Beaucoup dépend du pays lui-même, mais pas au sens traditionnel du terme. En faisant des injections financières dans l’économie des pays du tiers-monde, l'Occident espérait obtenir une réduction des flux migratoires. Toutefois, des recherches récentes (et la simple logique) montrent que ce mécanisme ne fonctionne pas. Au contraire – les sources des flux financiers permettent aux migrants économiques de jouer le rôle d’indicateurs montrant dans quelle direction se déplacer.
Les pays occidentaux se sont tendu un piège. L'aide traditionnelle aux pays en développement n’est pas efficace au regard des tâches qu’elle doit résoudre. Et octroyer le territoire d’un pays développé aux travailleurs migrants – c’est mettre la population locale dans une situation difficile et perdre les voix des électeurs. L’emploi de la force peut s’avérer une méthode efficace. Mais les répressions ne sont pas le meilleur moyen de lutte contre les migrants économiques. Car les conditions de vie dans leur pays d’origine sont sensiblement moins bonnes que dans le pays où ils travaillent.
La communauté des experts se retrouve dans une impasse et n’arrive pas à formuler de bonnes recommandations.

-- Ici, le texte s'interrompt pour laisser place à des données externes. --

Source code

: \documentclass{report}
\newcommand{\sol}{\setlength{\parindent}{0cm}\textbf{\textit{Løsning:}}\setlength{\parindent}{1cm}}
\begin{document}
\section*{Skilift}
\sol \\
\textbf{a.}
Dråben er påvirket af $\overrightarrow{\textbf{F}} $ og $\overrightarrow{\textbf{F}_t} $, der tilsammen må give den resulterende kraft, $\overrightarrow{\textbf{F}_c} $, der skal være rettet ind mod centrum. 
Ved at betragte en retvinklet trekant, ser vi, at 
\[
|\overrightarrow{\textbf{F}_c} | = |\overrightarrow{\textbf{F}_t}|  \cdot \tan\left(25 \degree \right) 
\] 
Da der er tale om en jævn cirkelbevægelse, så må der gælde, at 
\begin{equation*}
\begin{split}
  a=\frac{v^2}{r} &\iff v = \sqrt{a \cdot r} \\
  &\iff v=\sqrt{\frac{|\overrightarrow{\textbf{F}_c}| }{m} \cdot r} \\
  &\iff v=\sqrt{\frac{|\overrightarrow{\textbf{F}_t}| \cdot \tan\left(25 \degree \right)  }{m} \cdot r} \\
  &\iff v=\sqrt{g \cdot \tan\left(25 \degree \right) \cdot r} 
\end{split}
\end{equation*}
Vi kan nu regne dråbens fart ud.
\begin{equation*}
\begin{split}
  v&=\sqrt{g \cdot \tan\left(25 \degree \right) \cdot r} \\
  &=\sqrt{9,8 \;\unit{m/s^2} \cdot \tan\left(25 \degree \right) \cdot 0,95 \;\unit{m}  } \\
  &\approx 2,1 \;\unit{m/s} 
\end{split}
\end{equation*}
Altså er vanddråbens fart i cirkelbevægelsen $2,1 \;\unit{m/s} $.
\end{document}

Aider les pays pauvres n’a pas vraiment de sens, mais ne pas les aider s’avère impossible, du moins du point de vue moral. Quant à la composante politique, qui se crée dans le sillage des immenses flux financiers, elle doit également être prise en compte.
« La composante politique joue un rôle important. L’aide – c’est une chose, mais en analysant ce qui s’est produit au cours des 30 dernières années, nous nous rendons compte que les riches sont devenus plus riches et les pauvres plus pauvres », analyse le directeur du cabinet d’analyse Alpari Alexandre Razouvaev. « Je ne sous-estime pas cette aide. Les pays riches campent sur leurs positions. De mon point de vue, sans aucun avantage concurrentiel de l'économie mondiale (pétrole, gaz, électronique, etc.) on ne peut pas gagner d’argent. On s’aide le mieux soi-même. Et cela n’intéresse personne. Car la répartition actuelle des forces financières et politiques dans le monde arrange tous les vainqueurs. Et personne ne pose de questions aux vaincus ».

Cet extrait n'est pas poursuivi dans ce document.